To protect your organization from this ongoing threat, it’s crucial to know what to look for and put the right measures in place.

Keep reading to learn about some email security best practices to keep top-of-mind and how to stay proactive with a HIPAA compliant email provider.

5 email attachment security best practices

  1. Watch out for dangerous file formats

  2. Pay careful attention to the sender

  3. Pause at poor language or odd requests

  4. Don’t open unexpected attachments right away

  5. Update your system and settings

1. Watch out for dangerous file formats.

Executables are one of the most popular types of malware. This means .exe files in an unsolicited email should always be treated with suspicion. Compressed files are another common hiding spot for malware. Therefore, it’s wise to steer clear of clicking any zip, .rar, .r09, or .arc attachments unless you’re fully clear on the purpose behind them.

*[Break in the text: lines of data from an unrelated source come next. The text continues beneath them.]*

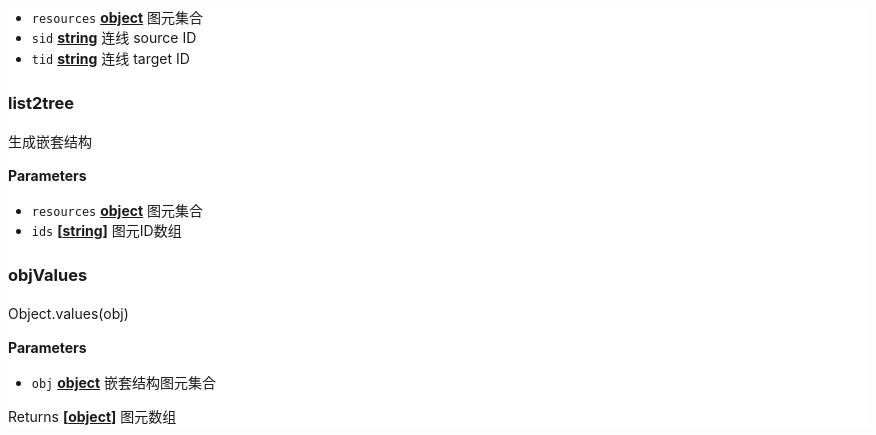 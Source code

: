 -   `resources` **[object](https://developer.mozilla.org/en-US/docs/Web/JavaScript/Reference/Global_Objects/Object)** 图元集合
-   `sid` **[string](https://developer.mozilla.org/en-US/docs/Web/JavaScript/Reference/Global_Objects/String)** 连线 source ID
-   `tid` **[string](https://developer.mozilla.org/en-US/docs/Web/JavaScript/Reference/Global_Objects/String)** 连线 target ID

### list2tree

生成嵌套结构

**Parameters**

-   `resources` **[object](https://developer.mozilla.org/en-US/docs/Web/JavaScript/Reference/Global_Objects/Object)** 图元集合
-   `ids` **\[[string](https://developer.mozilla.org/en-US/docs/Web/JavaScript/Reference/Global_Objects/String)]** 图元ID数组

### objValues

Object.values(obj)

**Parameters**

-   `obj` **[object](https://developer.mozilla.org/en-US/docs/Web/JavaScript/Reference/Global_Objects/Object)** 嵌套结构图元集合

Returns **\[[object](https://developer.mozilla.org/en-US/docs/Web/JavaScript/Reference/Global_Objects/Object)]** 图元数组
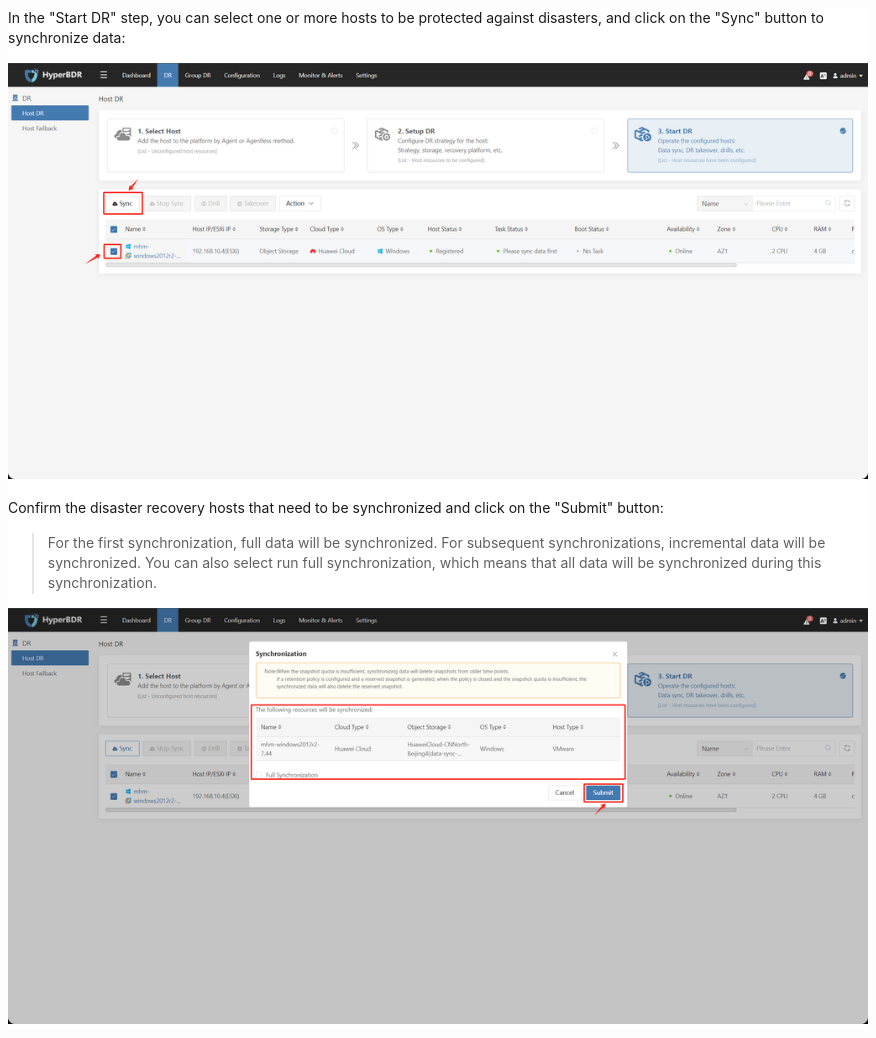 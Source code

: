 In the "Start DR" step, you can select one or more hosts to be protected against disasters, and click on the "Sync" button to synchronize data:

![hyperbdr-user-guide-vmware-to-huawei-cloud-object-storage-mode-34.png](./images/hyperbdr-user-guide-vmware-to-huawei-cloud-object-storage-mode-34.png)

Confirm the disaster recovery hosts that need to be synchronized and click on the "Submit" button:

> For the first synchronization, full data will be synchronized. For subsequent synchronizations, incremental data will be synchronized. You can also select run full synchronization, which means that all data will be synchronized during this synchronization.

![hyperbdr-user-guide-vmware-to-huawei-cloud-object-storage-mode-35.png](./images/hyperbdr-user-guide-vmware-to-huawei-cloud-object-storage-mode-35.png)
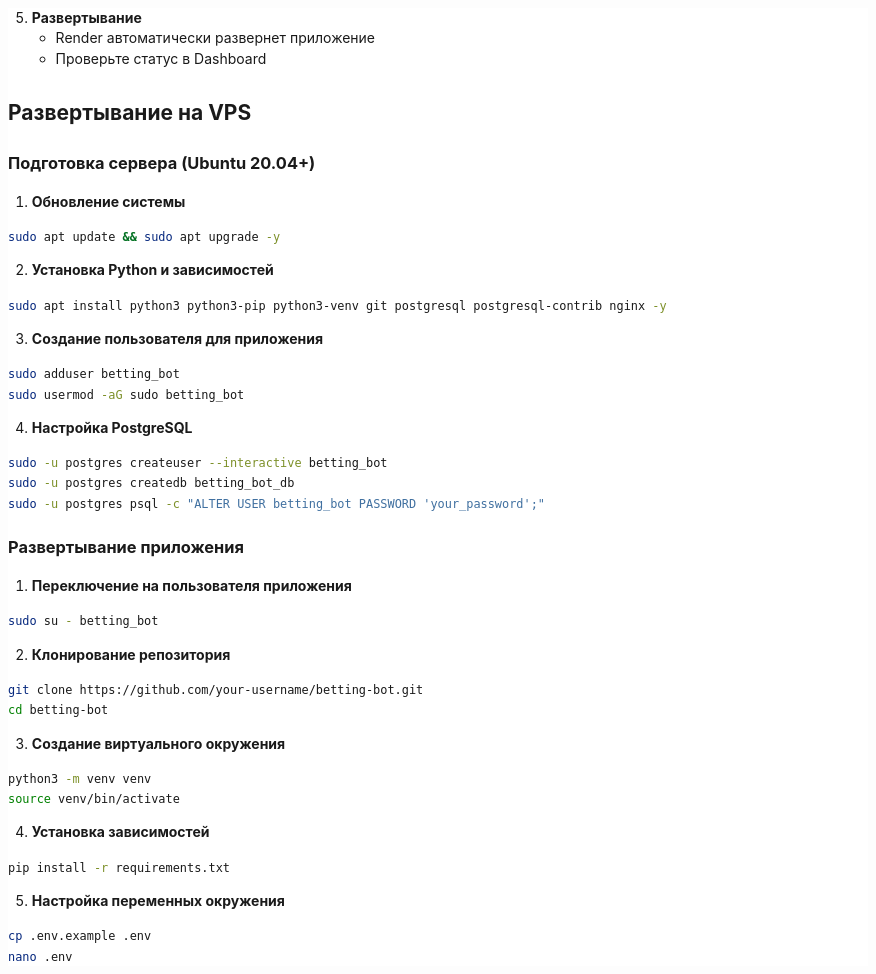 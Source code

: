 5. **Развертывание**
   - Render автоматически развернет приложение
   - Проверьте статус в Dashboard

## Развертывание на VPS

### Подготовка сервера (Ubuntu 20.04+)

1. **Обновление системы**
```bash
sudo apt update && sudo apt upgrade -y
```

2. **Установка Python и зависимостей**
```bash
sudo apt install python3 python3-pip python3-venv git postgresql postgresql-contrib nginx -y
```

3. **Создание пользователя для приложения**
```bash
sudo adduser betting_bot
sudo usermod -aG sudo betting_bot
```

4. **Настройка PostgreSQL**
```bash
sudo -u postgres createuser --interactive betting_bot
sudo -u postgres createdb betting_bot_db
sudo -u postgres psql -c "ALTER USER betting_bot PASSWORD 'your_password';"
```

### Развертывание приложения

1. **Переключение на пользователя приложения**
```bash
sudo su - betting_bot
```

2. **Клонирование репозитория**
```bash
git clone https://github.com/your-username/betting-bot.git
cd betting-bot
```

3. **Создание виртуального окружения**
```bash
python3 -m venv venv
source venv/bin/activate
```

4. **Установка зависимостей**
```bash
pip install -r requirements.txt
```

5. **Настройка переменных окружения**
```bash
cp .env.example .env
nano .env
```
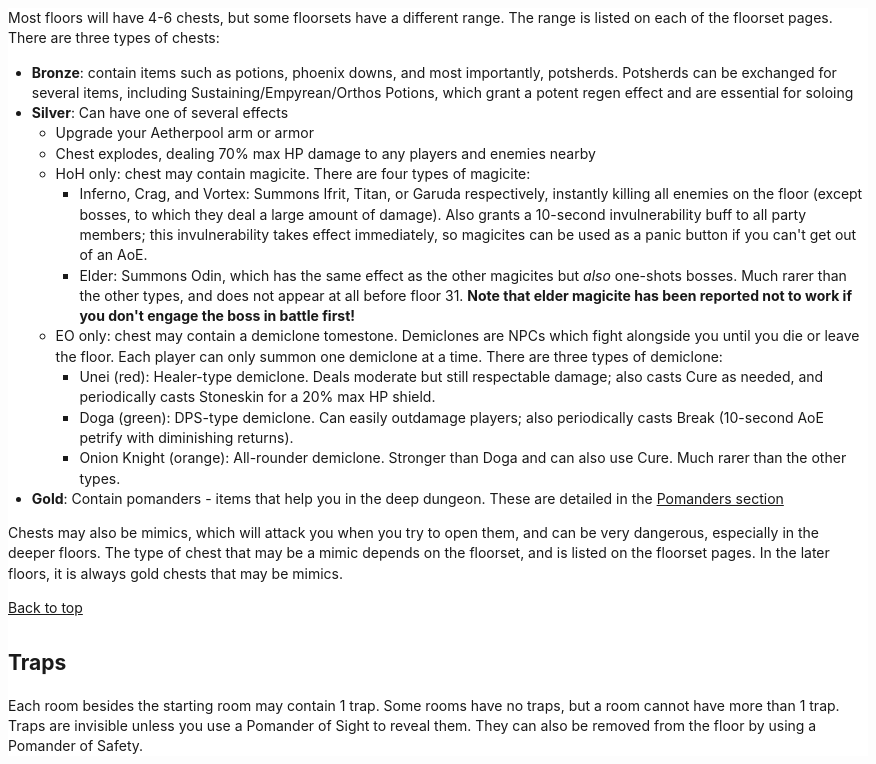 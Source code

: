 <div class="surfacePane" markdown="1">
Most floors will have 4-6 chests, but some floorsets have a different range.
The range is listed on each of the floorset pages. There are three types of
chests:

* **Bronze**: contain items such as potions, phoenix downs, and most
  importantly, potsherds. Potsherds can be exchanged for several items,
  including Sustaining/Empyrean/Orthos Potions, which grant a potent regen
  effect and are essential for soloing
* **Silver**: Can have one of several effects
  * Upgrade your Aetherpool arm or armor
  * Chest explodes, dealing 70% max HP damage to any players and enemies nearby
  * HoH only: chest may contain magicite. There are four types of magicite:
    * Inferno, Crag, and Vortex: Summons Ifrit, Titan, or Garuda respectively,
      instantly killing all enemies on the floor (except bosses, to which they
      deal a large amount of damage). Also grants a 10-second invulnerability
      buff to all party members; this invulnerability takes effect immediately,
      so magicites can be used as a panic button if you can't get out of an
      AoE.
    * Elder: Summons Odin, which has the same effect as the other magicites but
      *also* one-shots bosses. Much rarer than the other types, and does not
      appear at all before floor 31. **Note that elder magicite has been
      reported not to work if you don't engage the boss in battle first!**
  * EO only: chest may contain a demiclone tomestone. Demiclones are NPCs which
    fight alongside you until you die or leave the floor. Each player can only
    summon one demiclone at a time. There are three types of demiclone:
    * Unei (red): Healer-type demiclone. Deals moderate but still respectable
      damage; also casts Cure as needed, and periodically casts Stoneskin for a
      20% max HP shield.
    * Doga (green): DPS-type demiclone. Can easily outdamage players; also
      periodically casts Break (10-second AoE petrify with diminishing
      returns).
    * Onion Knight (orange): All-rounder demiclone. Stronger than Doga and can
      also use Cure. Much rarer than the other types.
* **Gold**: Contain pomanders - items that help you in the deep dungeon. These
  are detailed in the [Pomanders section](pomanders.html)

Chests may also be mimics, which will attack you when you try to open them, and
can be very dangerous, especially in the deeper floors. The type of chest that
may be a mimic depends on the floorset, and is listed on the floorset pages. In
the later floors, it is always gold chests that may be mimics.

[Back to top](#top)
</div>

## Traps

<div class="surfacePane" markdown="1">
Each room besides the starting room may contain 1 trap. Some rooms have no
traps, but a room cannot have more than 1 trap. Traps are invisible unless you
use a Pomander of Sight to reveal them. They can also be removed from the floor
by using a Pomander of Safety.
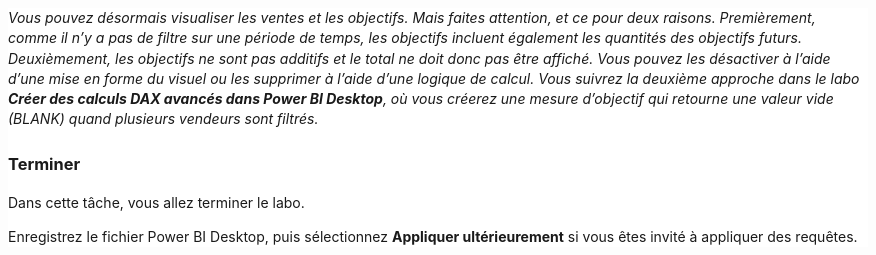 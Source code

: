  *Vous pouvez désormais visualiser les ventes et les objectifs. Mais faites attention, et ce pour deux raisons. Premièrement, comme il n’y a pas de filtre sur une période de temps, les objectifs incluent également les quantités des objectifs futurs. Deuxièmement, les objectifs ne sont pas additifs et le total ne doit donc pas être affiché. Vous pouvez les désactiver à l’aide d’une mise en forme du visuel ou les supprimer à l’aide d’une logique de calcul. Vous suivrez la deuxième approche dans le labo **Créer des calculs DAX avancés dans Power BI Desktop**, où vous créerez une mesure d’objectif qui retourne une valeur vide (BLANK) quand plusieurs vendeurs sont filtrés.*

### **Terminer**

Dans cette tâche, vous allez terminer le labo.

Enregistrez le fichier Power BI Desktop, puis sélectionnez **Appliquer ultérieurement** si vous êtes invité à appliquer des requêtes.
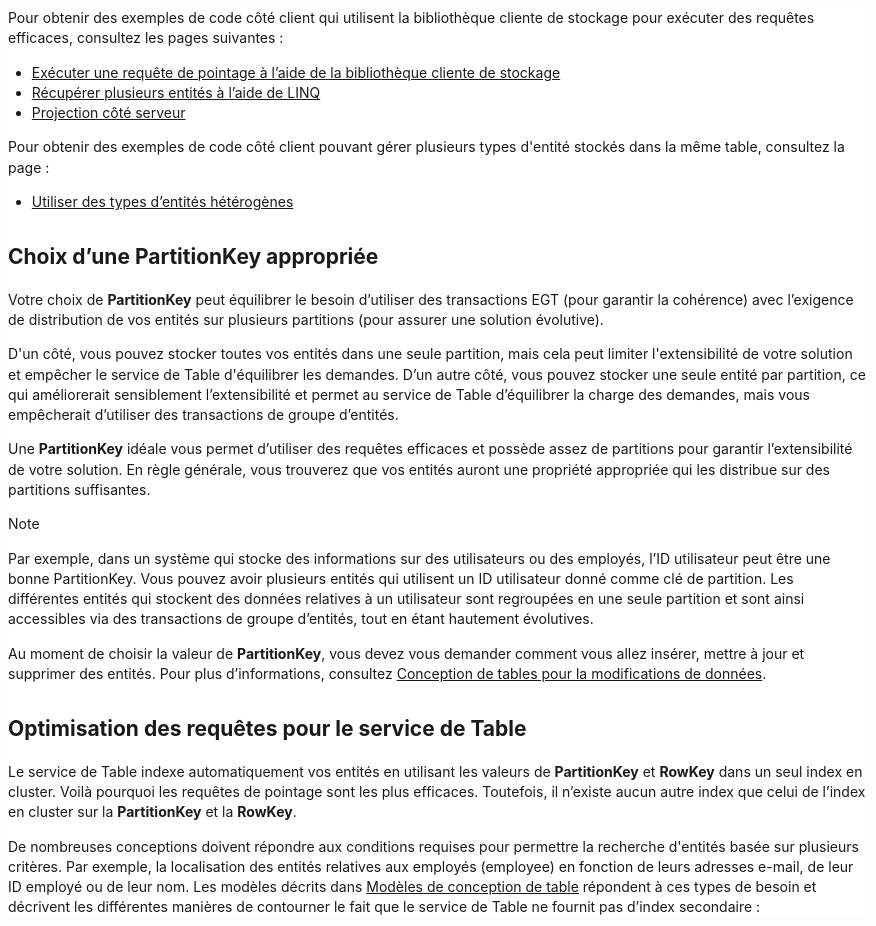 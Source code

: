 Pour obtenir des exemples de code côté client qui utilisent la bibliothèque cliente de stockage pour exécuter des requêtes efficaces, consultez les pages suivantes :  

* [Exécuter une requête de pointage à l’aide de la bibliothèque cliente de stockage](table-storage-design-patterns.md#executing-a-point-query-using-the-storage-client-library)
* [Récupérer plusieurs entités à l’aide de LINQ](table-storage-design-patterns.md#retrieving-multiple-entities-using-linq)
* [Projection côté serveur](table-storage-design-patterns.md#server-side-projection)  

Pour obtenir des exemples de code côté client pouvant gérer plusieurs types d'entité stockés dans la même table, consultez la page :  

* [Utiliser des types d’entités hétérogènes](table-storage-design-patterns.md#working-with-heterogeneous-entity-types)  

## <a name="choosing-an-appropriate-partitionkey"></a>Choix d’une PartitionKey appropriée
Votre choix de **PartitionKey** peut équilibrer le besoin d’utiliser des transactions EGT (pour garantir la cohérence) avec l’exigence de distribution de vos entités sur plusieurs partitions (pour assurer une solution évolutive).  

D'un côté, vous pouvez stocker toutes vos entités dans une seule partition, mais cela peut limiter l'extensibilité de votre solution et empêcher le service de Table d'équilibrer les demandes. D’un autre côté, vous pouvez stocker une seule entité par partition, ce qui améliorerait sensiblement l’extensibilité et permet au service de Table d’équilibrer la charge des demandes, mais vous empêcherait d’utiliser des transactions de groupe d’entités.  

Une **PartitionKey** idéale vous permet d’utiliser des requêtes efficaces et possède assez de partitions pour garantir l’extensibilité de votre solution. En règle générale, vous trouverez que vos entités auront une propriété appropriée qui les distribue sur des partitions suffisantes.

> [!NOTE]
> Par exemple, dans un système qui stocke des informations sur des utilisateurs ou des employés, l’ID utilisateur peut être une bonne PartitionKey. Vous pouvez avoir plusieurs entités qui utilisent un ID utilisateur donné comme clé de partition. Les différentes entités qui stockent des données relatives à un utilisateur sont regroupées en une seule partition et sont ainsi accessibles via des transactions de groupe d’entités, tout en étant hautement évolutives.
> 
> 

Au moment de choisir la valeur de **PartitionKey**, vous devez vous demander comment vous allez insérer, mettre à jour et supprimer des entités. Pour plus d’informations, consultez [Conception de tables pour la modifications de données](table-storage-design-for-modification.md).  

## <a name="optimizing-queries-for-the-table-service"></a>Optimisation des requêtes pour le service de Table
Le service de Table indexe automatiquement vos entités en utilisant les valeurs de **PartitionKey** et **RowKey** dans un seul index en cluster. Voilà pourquoi les requêtes de pointage sont les plus efficaces. Toutefois, il n’existe aucun autre index que celui de l’index en cluster sur la **PartitionKey** et la **RowKey**.

De nombreuses conceptions doivent répondre aux conditions requises pour permettre la recherche d'entités basée sur plusieurs critères. Par exemple, la localisation des entités relatives aux employés (employee) en fonction de leurs adresses e-mail, de leur ID employé ou de leur nom. Les modèles décrits dans [Modèles de conception de table](table-storage-design-patterns.md) répondent à ces types de besoin et décrivent les différentes manières de contourner le fait que le service de Table ne fournit pas d’index secondaire :  

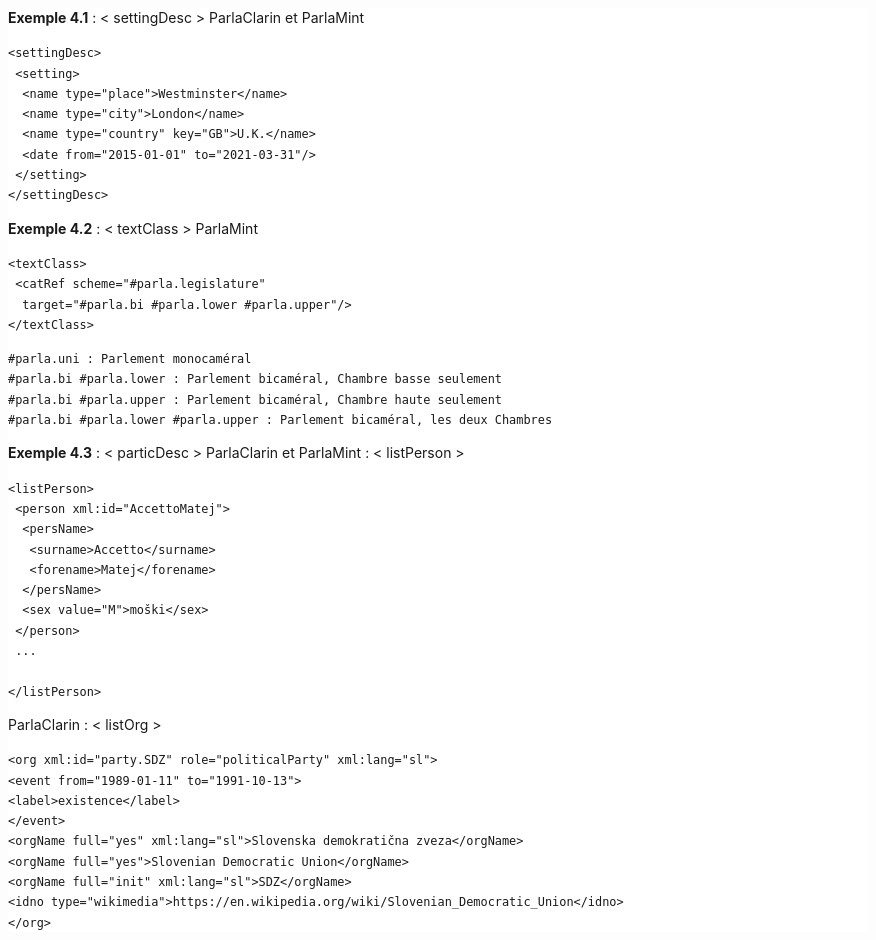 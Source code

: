 **Exemple 4.1** : < settingDesc >
ParlaClarin et ParlaMint
```
<settingDesc>
 <setting>
  <name type="place">Westminster</name>
  <name type="city">London</name>
  <name type="country" key="GB">U.K.</name>
  <date from="2015-01-01" to="2021-03-31"/>
 </setting>
</settingDesc>
```

**Exemple 4.2** : < textClass >
ParlaMint
```
<textClass>
 <catRef scheme="#parla.legislature"
  target="#parla.bi #parla.lower #parla.upper"/>
</textClass>
```
```
#parla.uni : Parlement monocaméral
#parla.bi #parla.lower : Parlement bicaméral, Chambre basse seulement
#parla.bi #parla.upper : Parlement bicaméral, Chambre haute seulement
#parla.bi #parla.lower #parla.upper : Parlement bicaméral, les deux Chambres
```

**Exemple 4.3** : < particDesc >
ParlaClarin et ParlaMint : < listPerson >
```
<listPerson>
 <person xml:id="AccettoMatej">
  <persName>
   <surname>Accetto</surname>
   <forename>Matej</forename>
  </persName>
  <sex value="M">moški</sex>
 </person>
 ...

</listPerson>
```

ParlaClarin : < listOrg >
```
<org xml:id="party.SDZ" role="politicalParty" xml:lang="sl">
<event from="1989-01-11" to="1991-10-13">
<label>existence</label>
</event>
<orgName full="yes" xml:lang="sl">Slovenska demokratična zveza</orgName>
<orgName full="yes">Slovenian Democratic Union</orgName>
<orgName full="init" xml:lang="sl">SDZ</orgName>
<idno type="wikimedia">https://en.wikipedia.org/wiki/Slovenian_Democratic_Union</idno>
</org>
```

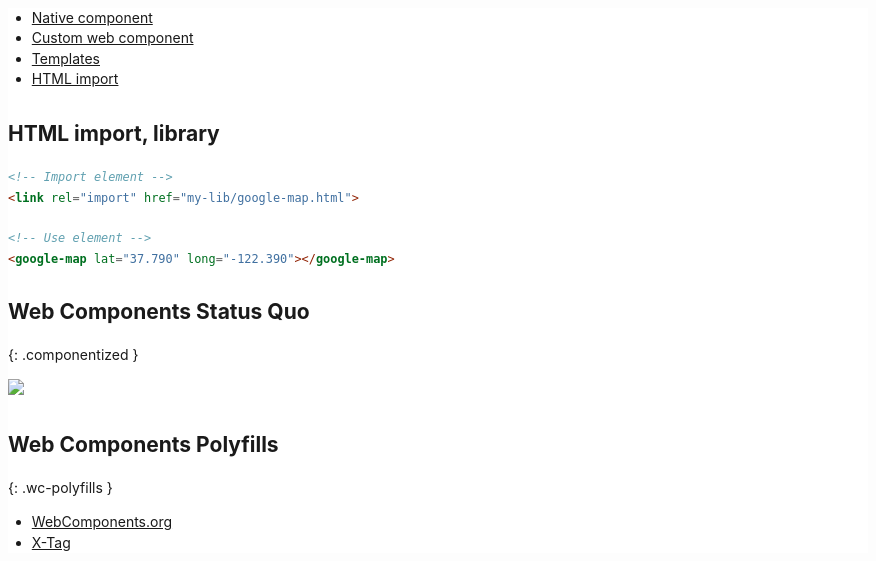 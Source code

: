 * [Native component](demo/video.html)
* [Custom web component](demo/custom-button.html)
* [Templates](demo/templates.html)
* [HTML import](demo/html-import.html)




## HTML import, library

```html
<!-- Import element -->
<link rel="import" href="my-lib/google-map.html">

<!-- Use element -->
<google-map lat="37.790" long="-122.390"></google-map>
```




## Web Components Status Quo
{: .componentized }

![](pictures/componentized.png)



<style>

.componentized img {
  width: 100%;
}

</style>


## Web Components Polyfills
{: .wc-polyfills }

* [WebComponents.org](http://webcomponents.org/)
* [X-Tag](http://www.x-tags.org/)



<style>

.wc-polyfills ul li::before {
  content: '';
  width: 100px;
  height: 100px;
  margin-right: 1em;
  display: inline-block;
  background-size: contain;
  background-repeat: no-repeat;
  background-position: top left;
  background-position: 50% 50%;
  vertical-align: middle;
  position: relative;
}
.wc-polyfills ul li:first-child::before {
  background-image: url('pictures/webcomponents.png');
}
.wc-polyfills ul li:nth-child(0n + 2)::before {
  background-image: url('pictures/polymer.svg');
}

Despite their legitimate uses in a business setting, attachments with macros can also be harmful. Approach attachments with an “m” at the end, such as .docm or .xlsm, with extra caution.

Some attackers may even take additional steps to conceal malicious files. Be wary of long file names and double extensions, such as image.gif.exe.

2. Pay careful attention to the sender.

When you receive an email with an unsolicited attachment, consider the sender. Is the message from someone within your organization or another individual you trust? The FBI warns to never open an email attachment from someone you don’t know.

If the email appears to be from someone you do know, look for small inconsistencies. Cybercriminals often alter email display names to make the message look like it’s coming from a trusted source. Therefore, it’s best to check both the name and email address field. An email address may also look authentic at first glance, but closer inspection can reveal a few missing or swapped letters. It’s also smart to keep an eye out for discrepancies between the email address and domain name.

These are all signs to avoid opening the attachment and to delete the email altogether.

3. Pause at poor language or odd requests.

Cybercriminals frequently attempt to scare victims into opening malicious email attachments by creating a sense of urgency. For instance, email attachment scams may mention an issue with your account or an overdue invoice and direct you to an attached file. However, keep in mind that reputable organizations will never ask for sensitive information over email, such as passwords or or credit card information.

A poorly written email with spelling and grammar mistakes is one of the more obvious signs of a malicious email. A generic greeting like “valued customer” can also be a tip-off, as credible organizations will address recipients by name.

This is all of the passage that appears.